Asset Class Returns 2014 to 2023

Given that making one-and-done predictions doesn’t seem like the wisest way to operate in this world, here is a framework for making decisions when the future is unknown. It’s a simple model, which means it has “long shelf life,” as my former teacher, boss, and Nobel Prize winner Bob Merton would say. Simply put, for anything that matters to you, sort out three scenarios:

  • Very bad

  • “Another day at the office”

  • Very good

For each of these scenarios, work out what things may look like and what reasonable odds of each are. When that’s done, make decisions that:

  • Don’t look silly in the most likely scenario (Nobody wants to look silly when the “obvious” happens…)

  • Don’t look naïve in the second most likely scenario (That’s the basic difference between amateurs and professionals)

  • Don’t blow you up in the third scenario (That’s called risk management)

With that, let’s talk about 2024.

What about 2024?

I really enjoy Allison Schrager’s writing. She recently talked about 2024 as “the year the economy stops being weird.” That seems right. At this point, not being weird looks like the much-heralded “soft landing” that the Fed has been hoping for. Despite it being a rare feat (based on the historical record of modern central banking), it looks like the most probable scenario, and it happens to be the “another day at the office” scenario. How grand would that be, huh?

  • The economy would slow a little (It rose 2.5% in real terms for the whole of 2023)

  • Workers would get a little less comfortable (Wage growth would cool and, net-net, unemployment would go up)
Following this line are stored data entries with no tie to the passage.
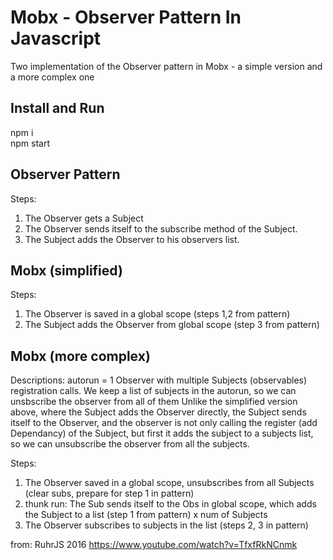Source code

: # Mobx - Observer Pattern In Javascript

Two implementation of the Observer pattern in Mobx - a simple version and a more complex one

## Install and Run

npm i\
npm start

## Observer Pattern

Steps:

1. The Observer gets a Subject
2. The Observer sends itself to the subscribe method of the Subject.
3. The Subject adds the Observer to his observers list.

## Mobx (simplified)

Steps:

1. The Observer is saved in a global scope (steps 1,2 from pattern)
2. The Subject adds the Observer from global scope (step 3 from pattern)

## Mobx (more complex)

Descriptions:
autorun = 1 Observer with multiple Subjects (observables) registration calls.
We keep a list of subjects in the autorun, so we can unsbscribe the observer from all of them
Unlike the simplified version above, where the Subject adds the Observer directly,
the Subject sends itself to the Observer, and the observer is not only calling the register (add Dependancy) of the Subject, but first it adds the subject to a subjects list, so we can unsubscribe the observer from all the subjects.

Steps:

1. The Observer saved in a global scope, unsubscribes from all Subjects (clear subs, prepare for step 1 in pattern)
2. thunk run: The Sub sends itself to the Obs in global scope, which adds the Subject to a list (step 1 from pattern) x num of Subjects
3. The Observer subscribes to subjects in the list (steps 2, 3 in pattern)

from: RuhrJS 2016 https://www.youtube.com/watch?v=TfxfRkNCnmk
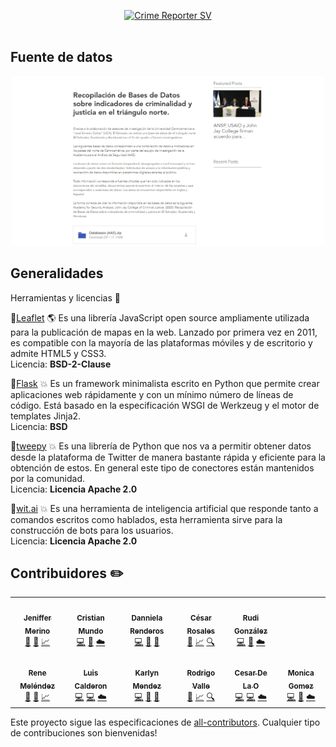 <p align="center">
    <span>
      <a href="https://crime-reporter-sv.herokuapp.com/" target="_blank"><img src="https://github.com/dannielarenderos/WebMappingMunicipiosRiosCerrosES/blob/main/img/CrimeReporterLOGO.png" width="500" alt="Crime Reporter SV" /></a>
    </span>
    <br/>
    <span>
      <!-- ALL-CONTRIBUTORS-BADGE:START - Do not remove or modify this section -->
      <img alt="" src="https://img.shields.io/badge/Deployed-Heroku-blue">
      <img alt="" src="https://img.shields.io/badge/Contributors-5-blueviolet">
      <img alt="" src="https://img.shields.io/badge/License-Apache2.0-success">
    <!-- ALL-CONTRIBUTORS-BADGE:END -->
    </span>
</p>

## Fuente de datos 
<p align="center">
    <span>
      <a href="https://www.aas.jjay.cuny.edu/single-post/base-de-datos?fbclid=IwAR3Itx49fRZJoazPUPWYLpASA3bag7UjRUCzey4pvtec5O9mjdwG9QLboUE" target="_blank"><img src="https://github.com/CesarRosales16/CrimeReporter-SV/blob/main/img/fuentedatos.png" width="500" alt="Crime Reporter SV" /></a>
    </span>
    </p>


## Generalidades 
Herramientas y licencias 🔨
 
  📌[Leaflet](https://leafletjs.com/) 🌎
  Es una librería JavaScript open source ampliamente utilizada para la publicación de mapas en la web. Lanzado por primera vez en 2011, es compatible con la mayoría de las     plataformas móviles y de escritorio y admite HTML5 y CSS3. <br>
   Licencia: <strong>BSD-2-Clause</strong>
   
  📌[Flask](https://flask.palletsprojects.com) 💥
   Es un framework minimalista escrito en Python que permite crear aplicaciones web rápidamente y con un mínimo número de líneas de código. Está basado en la especificación WSGI de Werkzeug y el motor de templates Jinja2.<br>
   Licencia: <strong>BSD</strong> 

<!-- Agregando las nuevas funcionalidades-->
  📌[tweepy](https://www.tweepy.org/) 💥
   Es una librería de Python que nos va a permitir obtener datos desde la plataforma de Twitter de manera bastante rápida y eficiente para la obtención de estos. En general este tipo de conectores están mantenidos por la comunidad.<br>
   Licencia: <strong>Licencia Apache 2.0</strong> 

📌[wit.ai](https://wit.ai/) 💥
   Es una herramienta de inteligencia artificial que responde tanto a comandos escritos como hablados, esta herramienta sirve para la construcción de bots para los usuarios.<br>
   Licencia: <strong>Licencia Apache 2.0</strong>
   
   
## Contribuidores ✏️

<!-- ALL-CONTRIBUTORS-LIST:START - Do not remove or modify this section -->
<!-- prettier-ignore-start -->
<!-- markdownlint-disable -->
<table align="center">
  <tr>
    <td align="center"><a href="https://github.com/danmerb"><img src="https://avatars.githubusercontent.com/u/37198208?v=4" width="100px;" alt=""/><br /><sub><b> Jeniffer Merino </b></sub></a><br /> <a href="#" title="Diseño">🎨</a> <a href="#" title="Documentación">📑</a> <a href="#" title="Modelo">📈</a> </td>
    <td align="center"><a href="https://github.com/AzzarCM"><img src="https://avatars.githubusercontent.com/u/37192145?v=4" width="100px;" alt=""/><br /><sub><b>Cristian Mundo</b></sub></a><br /><a href="#" title="Código">💻</a> <a href="#" title="Diseño">🎨</a> <a href="#" title="Infrastructura (Hosting, Build-Tools, etc)">☁️</a> </td>
    <td align="center"><a href="https://github.com/dannielarenderos"><img src="https://avatars.githubusercontent.com/u/37196864?v=4" width="100px;" alt=""/><br /><sub><b> Danniela Renderos</b></sub></a><br /><a href="#" title="Código">💻</a> <a href="#" title="Documentación">📑</a> <a href="#" title="Diseño">🎨</a>  </td>
    <td align="center"><a href="https://github.com/CesarRosales16"><img src="https://avatars.githubusercontent.com/u/37197605?v=4" width="100px;" alt=""/><br /><sub><b> César Rosales </b></sub></a><br /><a href="#" title="Documentación">📑</a> <a href="#" title="Modelo">📈</a>   <a href="#" title="Pull Requests">🔍</a> </td>    
    <td align="center"><a href="https://github.com/Ackerize"><img src="https://avatars.githubusercontent.com/u/37277365?v=4" width="100px;" alt=""/><br /><sub><b>Rudi González </b></sub></a><br /><a href="#" title="Código">💻</a> <a href="#" title="Diseño">🎨</a>  <a href="#" title="Infrastructura (Hosting, Build-Tools, etc)">☁️</a> </td>
     
  </tr>
<!-- Agregando a los colaboradores de funcionalidad Tweepy-->

  <tr>
    <td align="center"><a href="https://github.com/ReneMel"><img src="https://avatars.githubusercontent.com/u/35284243?v=4" width="100px;" alt=""/><br /><sub><b> Rene Meléndez </b></sub></a><br /> <a href="#" title="Código">🎨</a> <a href="#" title="Programador">📑</a> <a href="#" title="Modelo">📈</a> </td>
    <td align="center"><a href="https://github.com/Slackoth"><img src="https://avatars.githubusercontent.com/u/54367171?v=4" width="100px;" alt=""/><br /><sub><b>Luis Calderon</b></sub></a><br /><a href="#" title="Código">💻</a> <a href="#" title="Programador">💻</a> <a href="#" title="Infrastructura (Hosting, Build-Tools, etc)">☁️</a> </td>
    <td align="center"><a href="https://github.com/Karlyn11"><img src="https://avatars.githubusercontent.com/u/54163998?v=4" width="100px;" alt=""/><br /><sub><b> Karlyn Mendez</b></sub></a><br /><a href="#" title="Código">💻</a> <a href="#" title="Documentación">📑</a> <a href="#" title="Diseño">🎨</a>  </td>
    <td align="center"><a href="https://github.com/Valle120899"><img src="https://avatars.githubusercontent.com/u/54132073?v=4" width="100px;" alt=""/><br /><sub><b> Rodrigo Valle </b></sub></a><br /><a href="#" title="Codigo">📑</a> <a href="#" title="Documentacion">📈</a>   <a href="#" title="Pull Requests">🔍</a> </td>    
    <td align="center"><a href="https://github.com/csarD"><img src="https://avatars.githubusercontent.com/u/100162807?v=4" width="100px;" alt=""/><br /><sub><b>Cesar De La O </b></sub></a><br /><a href="#" title="Código">💻</a> <a href="#" title="Programador">💻</a>  <a href="#" title="Infrastructura (Hosting, Build-Tools, etc)">☁️</a> </td>
    <td align="center"><a href="https://github.com/00086116"><img src="https://avatars.githubusercontent.com/u/37203008?v=4" width="100px;" alt=""/><br /><sub><b>Monica Gomez</b></sub></a><br /><a href="#" title="Código">💻</a> <a href="#" title="Diseño">🎨</a>  <a href="#" title="Infrastructura (Hosting, Build-Tools, etc)">☁️</a> </td>
     
  </tr>


</table>


<!-- markdownlint-enable -->
<!-- prettier-ignore-end -->
<!-- ALL-CONTRIBUTORS-LIST:END -->

Este proyecto sigue las especificaciones de [all-contributors](https://github.com/all-contributors/all-contributors). Cualquier tipo de contribuciones son bienvenidas!
   

    

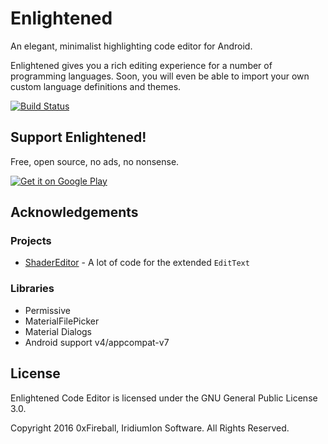 
# Enlightened

An elegant, minimalist highlighting code editor for Android.

Enlightened gives you a rich editing experience for a number of programming languages.
Soon, you will even be able to import your own custom language definitions and themes.

[![Build Status](https://travis-ci.org/0xFireball/Enlightened.svg?branch=master)](https://travis-ci.org/0xFireball/Enlightened)

## Support Enlightened!

Free, open source, no ads, no nonsense.

<a href="https://play.google.com/store/apps/details?id=xyz.iridiumion.enlightened"><img class="alignnone" src="https://i2.wp.com/play.google.com/intl/en_us/badges/images/generic/en_badge_web_generic.png?resize=248%2C96&#038;ssl=1" alt="Get it on Google Play" data-recalc-dims="1"/></a>

## Acknowledgements

### Projects

- [ShaderEditor](https://github.com/markusfisch/ShaderEditor/) - A lot of code for the extended `EditText`

### Libraries

- Permissive
- MaterialFilePicker
- Material Dialogs
- Android support v4/appcompat-v7

## License

Enlightened Code Editor is licensed under the GNU General Public License 3.0.

Copyright 2016 0xFireball, IridiumIon Software. All Rights Reserved.
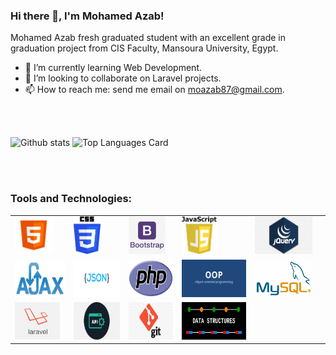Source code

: ### Hi there 👋, I'm Mohamed Azab!

Mohamed Azab fresh graduated student with an excellent grade in graduation project from CIS Faculty, Mansoura University, Egypt.

- 🌱 I’m currently learning Web Development.
- 👯 I’m looking to collaborate on Laravel projects.
- 📫 How to reach me: send me email on moazab87@gmail.com.

<br> <br>

![Github stats](https://github-readme-stats.vercel.app/api?username=moazab87&theme=highcontrast&show_icons=true&count_private=true)
![Top Languages Card](https://github-readme-stats.vercel.app/api/top-langs/?username=moazab87&layout=compact)

<br> <br>

### **Tools and Technologies:**  

<table align="center" style="width:100%">
  <tr>
    <td><code><img height="60" src="https://github.com/moazab87/moazab87/blob/main/assets/html.png"></code></td>
    <td><code><img height="60" src="https://github.com/moazab87/moazab87/blob/main/assets/css.png"></code></td>
    <td><code><img height="60" src="https://github.com/moazab87/moazab87/blob/main/assets/bootstrap.png"></code></td>
    <td><code><img height="60" src="https://github.com/moazab87/moazab87/blob/main/assets/JavaScript.png"></code></td>
    <td><code><img height="60" src="https://github.com/moazab87/moazab87/blob/main/assets/jquery.png"></code></td>
  </tr>
  <tr>
    <td><code><img height="60" src="https://github.com/moazab87/moazab87/blob/main/assets/ajax.png"></code></td>
    <td><code><img height="60" src="https://github.com/moazab87/moazab87/blob/main/assets/json1.png"></code></td>
    <td><code><img height="60" src="https://github.com/moazab87/moazab87/blob/main/assets/php.png"></code></td>
    <td><code><img height="60" src="https://github.com/moazab87/moazab87/blob/main/assets/oop.png"></code></td>
    <td><code><img height="60" src="https://github.com/moazab87/moazab87/blob/main/assets/mysql1.png"></code></td>
  </tr>
  <tr>
    <td><code><img height="60" src="https://github.com/moazab87/moazab87/blob/main/assets/laravel.png"></code></td>
    <td><code><img height="60" src="https://github.com/moazab87/moazab87/blob/main/assets/api.png"></code></td>
    <td><code><img height="60" src="https://github.com/moazab87/moazab87/blob/main/assets/git.png"></code></td>
    <td><code><img height="60" src="https://github.com/moazab87/moazab87/blob/main/assets/DS.png"></code></td>
    <td></td>
    <td></td>
  </tr>
</table>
  • We would avoid an outright blowup on commercial real estate (Time would be on the side of orderly workouts, though refinancing the 1 to 2 trillion dollars of CRE loans coming due would make for late nights and long weekends)

  • As far as residential real estate is concerned, we would see more activity, and get a better sense of what “true prices” are

  • Oh, and inflation would keep coming slowly, but with a good amount of volatility around the landing path

Given where interest rates are at this point, the soft-landing scenario is one that favors long rates staying roughly where they are and short rates coming down (but not as much as the market is hoping), allowing the yield curve to revert to something that looks more normal (read: “steepen,” in Wall Street talk).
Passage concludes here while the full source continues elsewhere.